Our dataset contains the following:

- Number of classes = 10 (digits 0, 1, 2, 3, 4, 5, 6, 7, 8, and 9)
- Total number of images
- Image size = 100x100
- Color space = RGB
- 1712 images in the training set
- 300 images in the validation set
- 50 images in the test set


It is very noticeable how small our dataset is. If you try to train your network from scratch on
this very small dataset, you will not achieve any good results. On the other hand, we were
able to achieve an accuracy higher than 98% using transfer learning even though the source
and target domains were so different.

For ease of comparison with the previous project, we are going to use VGG16 network that
was trained on ImageNet dataset as well.

The process that we are going to use to fine tune a pretrained network is as follows:

1. Preprocess the data to make it ready for the neural network
2. Load in pretrained weights from the VGG16 network trained on a large dataset (ImageNet)
3. Freeze part of the feature extractor part
4. Add the new classifier layers
5. Compile the network and run the training process to optimize the model for the smaller dataset
6. Evaluate the model

Now let’s go through these steps one-by-one and implement this project.

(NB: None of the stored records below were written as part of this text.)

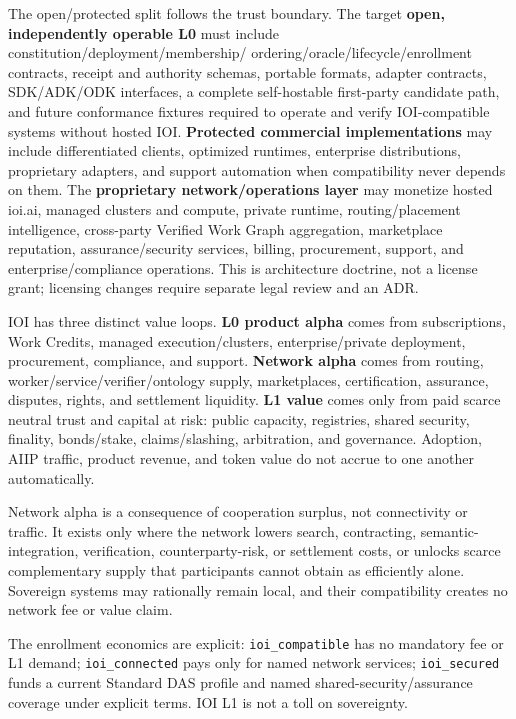 \documentclass[
  11pt,
]{article}
\begin{document}
The open/protected split follows the trust boundary. The target \textbf{open,
independently operable L0} must include constitution/deployment/membership/
ordering/oracle/lifecycle/enrollment contracts, receipt and authority schemas,
portable formats, adapter contracts, SDK/ADK/ODK interfaces, a complete
self-hostable first-party candidate path, and future conformance fixtures
required to operate and verify IOI-compatible systems without hosted IOI.
\textbf{Protected commercial
implementations} may include differentiated clients, optimized runtimes,
enterprise distributions, proprietary adapters, and support automation when
compatibility never depends on them. The \textbf{proprietary
network/operations layer} may monetize hosted ioi.ai, managed clusters and
compute, private runtime, routing/placement intelligence, cross-party Verified
Work Graph aggregation, marketplace reputation, assurance/security services,
billing, procurement, support, and enterprise/compliance operations. This is
architecture doctrine, not a license grant; licensing changes require separate
legal review and an ADR.

IOI has three distinct value loops. \textbf{L0 product alpha} comes from
subscriptions, Work Credits, managed execution/clusters, enterprise/private
deployment, procurement, compliance, and support. \textbf{Network alpha} comes
from routing, worker/service/verifier/ontology supply, marketplaces,
certification, assurance, disputes, rights, and settlement liquidity.
\textbf{L1 value} comes only from paid scarce neutral trust and capital at risk:
public capacity, registries, shared security, finality, bonds/stake,
claims/slashing, arbitration, and governance. Adoption, AIIP traffic, product
revenue, and token value do not accrue to one another automatically.

Network alpha is a consequence of cooperation surplus, not connectivity or
traffic. It exists only where the network lowers search, contracting, semantic-
integration, verification, counterparty-risk, or settlement costs, or unlocks
scarce complementary supply that participants cannot obtain as efficiently
alone. Sovereign systems may rationally remain local, and their compatibility
creates no network fee or value claim.

The enrollment economics are explicit: \texttt{ioi\_compatible} has no
mandatory fee or L1 demand; \texttt{ioi\_connected} pays only for named network
services; \texttt{ioi\_secured} funds a current Standard DAS profile and named
shared-security/assurance coverage under explicit terms. IOI L1 is not a toll
on sovereignty.
\end{document}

## 1- Preprocess the data to make it ready for the neural network

Keras has this ImageDataGenerator class which allows us to perform image augmentation on the fly in a very easy way. You can read about that in Keras’s official [documentation](https://keras.io/api/preprocessing/image/). In this example, we are going to use the ImageDataGenerator class to generate our image tensors but we are not going to implement image augmentation for simplicity.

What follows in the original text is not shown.